Jean-Michel Cousteau Fiji Islands Resort
J. Hunter Pearls Fiji
Watch black pearls being harvested then hit the shop for set and loose pearls, as well as oyster-shell jewelry.
Pure Fiji Spa
Located in Suva, this full-service spa is owned by the eponymous Pure Fiji cosmetics company, known for incorporating local ingredients—such as coconut oil, dilo tree nuts, and passionflowers—into its hair and skin care products.
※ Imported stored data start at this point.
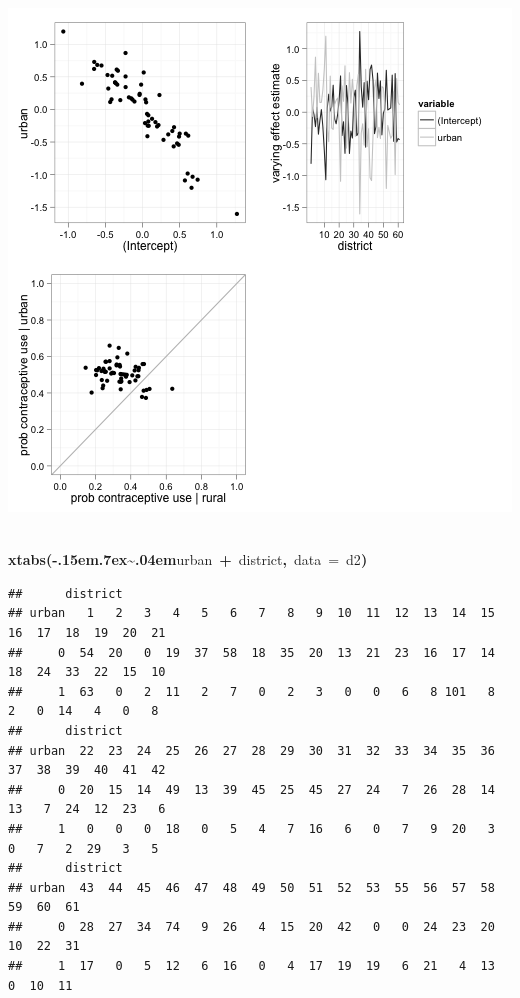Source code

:\documentclass{article}
\makeatletter
\newcommand{\hlfunctioncall}[1]{\textcolor[rgb]{.5,0,.33}{\textbf{#1}}}%
\newcommand{\hlkeyword}[1]{\textbf{#1}}%
\newcommand{\hlargument}[1]{\textcolor[rgb]{.69,.25,.02}{#1}}%
\newcommand{\hlsymbol}[1]{#1}%
\def\urltilda{\kern -.15em\lower .7ex\hbox{\~{}}\kern .04em}%
\newcommand{\hlstd}[1]{\textcolor[rgb]{0,0,0}{#1}}%
\newenvironment{kframe}{%
 \def\FrameCommand##1{\hskip\@totalleftmargin \hskip-\fboxsep
 \colorbox{shadecolor}{##1}\hskip-\fboxsep
     \hskip-\linewidth \hskip-\@totalleftmargin \hskip\columnwidth}%
 \MakeFramed {\advance\hsize-\width
   \@totalleftmargin\z@ \linewidth\hsize
   \@setminipage}}%
 {\par\unskip\endMakeFramed}
\newenvironment{knitrout}{}{} %
\makeatother
\begin{document}
\begin{knitrout}
{\begin{kframe}
\includegraphics{urban-model} \begin{flushleft}
\ttfamily\noindent
\hspace*{\fill}\\
\hlstd{}\hlfunctioncall{xtabs}\hlkeyword{(}\hlkeyword{\urltilda{}}\hlsymbol{urban}{\ }\hlkeyword{+}{\ }\hlsymbol{district}\hlkeyword{,}{\ }\hlargument{data}{\ }\hlargument{=}{\ }\hlsymbol{d2}\hlkeyword{)}\mbox{}
\normalfont
\end{flushleft}
\begin{verbatim}
##      district
## urban   1   2   3   4   5   6   7   8   9  10  11  12  13  14  15  16  17  18  19  20  21
##     0  54  20   0  19  37  58  18  35  20  13  21  23  16  17  14  18  24  33  22  15  10
##     1  63   0   2  11   2   7   0   2   3   0   0   6   8 101   8   2   0  14   4   0   8
##      district
## urban  22  23  24  25  26  27  28  29  30  31  32  33  34  35  36  37  38  39  40  41  42
##     0  20  15  14  49  13  39  45  25  45  27  24   7  26  28  14  13   7  24  12  23   6
##     1   0   0   0  18   0   5   4   7  16   6   0   7   9  20   3   0   7   2  29   3   5
##      district
## urban  43  44  45  46  47  48  49  50  51  52  53  55  56  57  58  59  60  61
##     0  28  27  34  74   9  26   4  15  20  42   0   0  24  23  20  10  22  31
##     1  17   0   5  12   6  16   0   4  17  19  19   6  21   4  13   0  10  11
\end{verbatim}
\end{kframe}}
\end{knitrout}
\end{document}
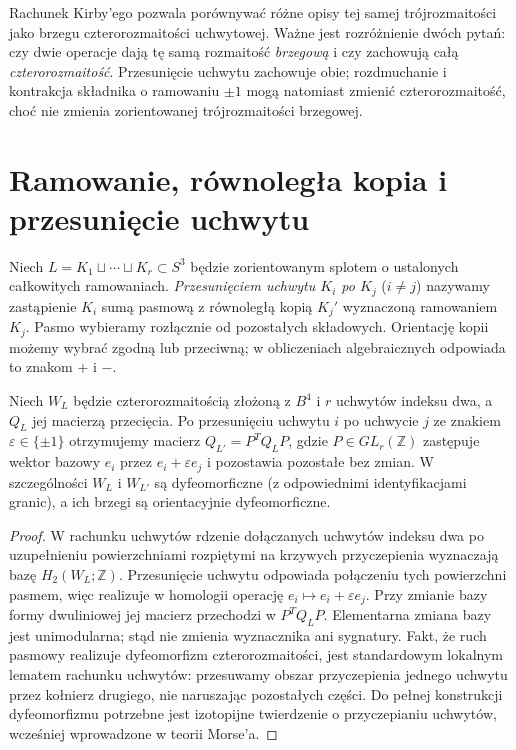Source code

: Rachunek Kirby'ego pozwala porównywać różne opisy
tej samej trójrozmaitości jako brzegu czterorozmaitości
uchwytowej. Ważne jest rozróżnienie dwóch pytań:
czy dwie operacje dają tę samą rozmaitość \emph{brzegową}
i czy zachowują całą \emph{czterorozmaitość}.
Przesunięcie uchwytu zachowuje obie;
rozdmuchanie i kontrakcja składnika o ramowaniu $\pm1$
mogą natomiast zmienić czterorozmaitość,
choć nie zmienia zorientowanej trójrozmaitości brzegowej.

\section{Ramowanie, równoległa kopia i przesunięcie uchwytu}
\label{sec:tg-kirby-slides}

\begin{definicja}
Niech $L=K_1\sqcup\cdots\sqcup K_r\subset S^3$
będzie zorientowanym splotem o ustalonych całkowitych
ramowaniach. \emph{Przesunięciem uchwytu $K_i$ po $K_j$}
($i\ne j$) nazywamy zastąpienie $K_i$ sumą pasmową
z równoległą kopią $K_j'$ wyznaczoną ramowaniem $K_j$.
Pasmo wybieramy rozłącznie od pozostałych składowych.
Orientację kopii możemy wybrać zgodną lub przeciwną;
w obliczeniach algebraicznych odpowiada to znakom $+$ i $-$.
\end{definicja}

\begin{stwierdzenie}
\label{prop:tg-kirby-congruence}
Niech $W_L$ będzie czterorozmaitością złożoną z $B^4$
i $r$ uchwytów indeksu dwa, a $Q_L$ jej macierzą przecięcia.
Po przesunięciu uchwytu $i$ po uchwycie $j$ ze znakiem
$\varepsilon\in\{\pm1\}$ otrzymujemy macierz
$Q_{L'}=P^TQ_LP$, gdzie $P\in GL_r(\mathbb Z)$
zastępuje wektor bazowy $e_i$ przez
$e_i+\varepsilon e_j$ i pozostawia pozostałe bez zmian.
W szczególności $W_L$ i $W_{L'}$ są dyfeomorficzne
(z odpowiednimi identyfikacjami granic), a ich brzegi
są orientacyjnie dyfeomorficzne.
\end{stwierdzenie}

\begin{proof}
W rachunku uchwytów rdzenie dołączanych uchwytów indeksu dwa
po uzupełnieniu powierzchniami rozpiętymi na krzywych
przyczepienia wyznaczają bazę $H_2(W_L;\mathbb Z)$.
Przesunięcie uchwytu odpowiada połączeniu tych powierzchni
pasmem, więc realizuje w homologii operację
$e_i\mapsto e_i+\varepsilon e_j$.
Przy zmianie bazy formy dwuliniowej jej macierz
przechodzi w $P^TQ_LP$. Elementarna zmiana bazy
jest unimodularna; stąd nie zmienia wyznacznika ani
sygnatury. Fakt, że ruch pasmowy realizuje dyfeomorfizm
czterorozmaitości, jest standardowym lokalnym lematem
rachunku uchwytów: przesuwamy obszar przyczepienia
jednego uchwytu przez kołnierz drugiego, nie naruszając
pozostałych części. Do pełnej konstrukcji dyfeomorfizmu
potrzebne jest izotopijne twierdzenie o przyczepianiu
uchwytów, wcześniej wprowadzone w teorii Morse'a.
\end{proof}

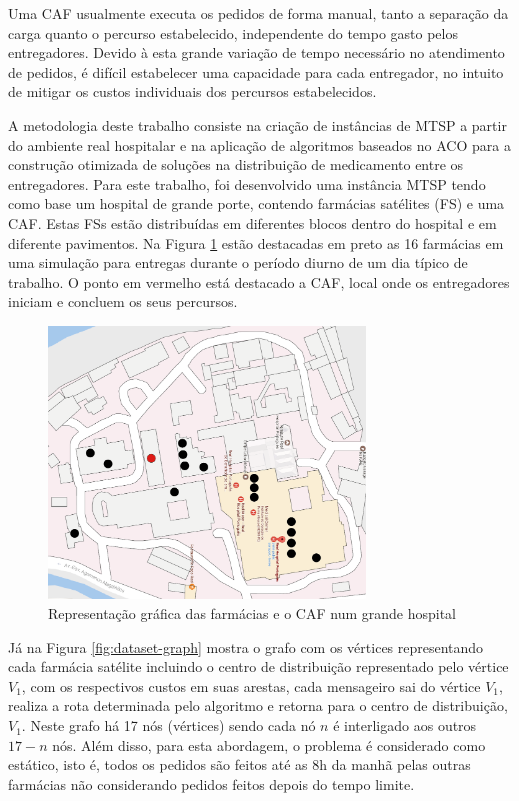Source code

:Uma CAF usualmente executa os pedidos de forma manual, tanto a separação da carga quanto o percurso estabelecido, independente do tempo gasto pelos entregadores. Devido à esta grande variação de tempo necessário no atendimento de pedidos, é difícil estabelecer uma capacidade para cada entregador, no intuito de mitigar os custos individuais dos percursos estabelecidos.

A metodologia deste trabalho consiste na criação de instâncias de MTSP a partir do ambiente real hospitalar e na aplicação de algoritmos baseados no ACO para a construção otimizada de soluções na distribuição de medicamento entre os entregadores.
Para este trabalho, foi desenvolvido uma instância MTSP tendo como base um hospital de grande porte, contendo farmácias satélites (FS) e uma CAF. Estas FSs estão distribuídas em diferentes blocos dentro do hospital e em diferente pavimentos. Na Figura \ref{fig:dataset-map} estão destacadas em preto as 16 farmácias em uma simulação para entregas durante o período diurno de um dia típico de trabalho. O ponto em vermelho está destacado a CAF, local onde os entregadores iniciam e concluem os seus percursos.

\begin{figure}[htb]
    \centering
    \caption{\label{fig:dataset-map}Representação gráfica das farmácias e o CAF num grande hospital} 
    \includegraphics[width=0.75\textwidth]{imagens/dataset-map.png}
\end{figure}

Já na Figura \ref{fig:dataset-graph} mostra o grafo com os vértices representando cada farmácia satélite incluindo o centro de distribuição representado pelo vértice $V_1$, com os respectivos custos em suas arestas, cada mensageiro sai do vértice $V_1$, realiza a rota determinada pelo algoritmo e retorna para o centro de distribuição, $V_1$. Neste grafo há 17 nós (vértices) sendo cada nó $n$ é interligado aos outros $17 - n$ nós. Além disso, para esta abordagem, o problema é considerado como estático, isto é, todos os pedidos são feitos até as 8h da manhã pelas outras farmácias não considerando pedidos feitos depois do tempo limite.

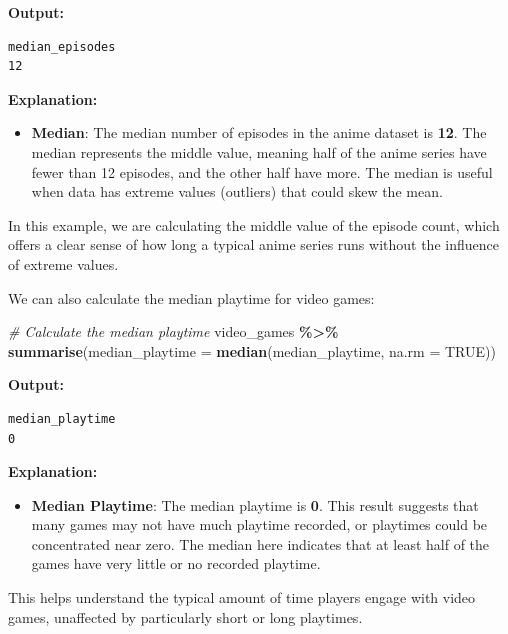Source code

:\documentclass[
]{book}
\newenvironment{Shaded}{\begin{snugshade}}{\end{snugshade}}
\newcommand{\AttributeTok}[1]{\textcolor[rgb]{0.13,0.29,0.53}{#1}}
\newcommand{\CommentTok}[1]{\textcolor[rgb]{0.56,0.35,0.01}{\textit{#1}}}
\newcommand{\ConstantTok}[1]{\textcolor[rgb]{0.56,0.35,0.01}{#1}}
\newcommand{\FunctionTok}[1]{\textcolor[rgb]{0.13,0.29,0.53}{\textbf{#1}}}
\newcommand{\NormalTok}[1]{#1}
\newcommand{\SpecialCharTok}[1]{\textcolor[rgb]{0.81,0.36,0.00}{\textbf{#1}}}
\providecommand{\tightlist}{%
  \setlength{\itemsep}{0pt}\setlength{\parskip}{0pt}}
\begin{document}
\textbf{Output:}

\begin{verbatim}
median_episodes
12
\end{verbatim}

\textbf{Explanation:}

\begin{itemize}
\tightlist
\item
  \textbf{Median}: The median number of episodes in the anime dataset is \textbf{12}. The median represents the middle value, meaning half of the anime series have fewer than 12 episodes, and the other half have more. The median is useful when data has extreme values (outliers) that could skew the mean.
\end{itemize}

In this example, we are calculating the middle value of the episode count, which offers a clear sense of how long a typical anime series runs without the influence of extreme values.

We can also calculate the median playtime for video games:

\begin{Shaded}
\begin{Highlighting}[]
\CommentTok{\# Calculate the median playtime}
\NormalTok{video\_games }\SpecialCharTok{\%\textgreater{}\%}
  \FunctionTok{summarise}\NormalTok{(}\AttributeTok{median\_playtime =} \FunctionTok{median}\NormalTok{(median\_playtime, }\AttributeTok{na.rm =} \ConstantTok{TRUE}\NormalTok{))}
\end{Highlighting}
\end{Shaded}

\textbf{Output:}

\begin{verbatim}
median_playtime
0
\end{verbatim}

\textbf{Explanation:}

\begin{itemize}
\tightlist
\item
  \textbf{Median Playtime}: The median playtime is \textbf{0}. This result suggests that many games may not have much playtime recorded, or playtimes could be concentrated near zero. The median here indicates that at least half of the games have very little or no recorded playtime.
\end{itemize}

This helps understand the typical amount of time players engage with video games, unaffected by particularly short or long playtimes.
\end{document}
Opened in 2006, the spa places a similar emphasis on Fijian nature. Dozens of brightly colored orchids line the entrance, and the interior is decorated with Balinese-style wood furniture. Treatment options range from coconut-sugar scrubs to warm seashell massages and dilo nut butter wraps with banana leaves. All treatments include a coconut milk foot soak and a complimentary drink in the spa garden.
Likuliku Lagoon Resort
Located on the northwestern coast of Malolo Island, this adults-only resort makes full use of the surrounding coral-reef lagoon with its over-water and beachfront bures (thatched-roof bungalows). The over-water bures have glass floor insets providing up-close views of tropical fish, while the deluxe beachfront accommodations include outdoor showers and private plunge pools. All 45 bures are decorated with magimagi (braided string made from coconut husks). The on-site restaurant, Fijiana, serves a five-course menu that changes daily to incorporate the freshest local ingredients. On Fridays, the resort also hosts a lovo, a traditional South Pacific barbecue with music and dance performances.
Royal Davui Resort
An eight-acre gumdrop of an island has been turned into the Royal Davui Island Resort by the Southwicks, a fifth-generation Fijian family who also operate a commercial fishing fleet in the area—hence, the sashimi of yellowfin tuna on the dinner menu. The resort has 16 mahogany vales, or villas, clinging to the cliffs above a marine sanctuary and a shallow reef that ripples turquoise and silver at dusk. Meals are served in a tree house built around a giant banyan. Tropical orchids and bamboo shade steep paths that are perfect for hiking. And don’t be afraid of a swim in the reef-protected waters of the Beqa Lagoon: the staff at the resort delights in telling guests about the myth of Masilaca, a god who is said to have taught the local Sawau tribe how to dance across hot coals without getting burned and who protects islanders—and visitors—from sharks.
The 13-acre Dolphin Island is the domain of Alex Van Heeren, who also owns New Zealand’s lavish Huka Lodge. The rustic-chic Fijian hideaway can host only a single party of up to four people at a time. These lucky few have full command of the frangipani-and-jacaranda–shaded main bungalow, with a wraparound veranda and downy sofas. The air-conditioned, two-bedroom sleeping pavilion is decorated with a collection of South Seas artifacts and a black-and-brown tapa (cloth made from mulberry bark) mural above the bed. Paddle a kayak around the bay or hike across the island’s steep side to a bluff above Bligh Water. There, a coconut-frond hut has a fan-cooled daybed for whiling away the day in seclusion. Back at the resort, the doting staff prepares coconut shrimp, handmade rotis, and mud crab in fresh coconut-cream curry for dinner.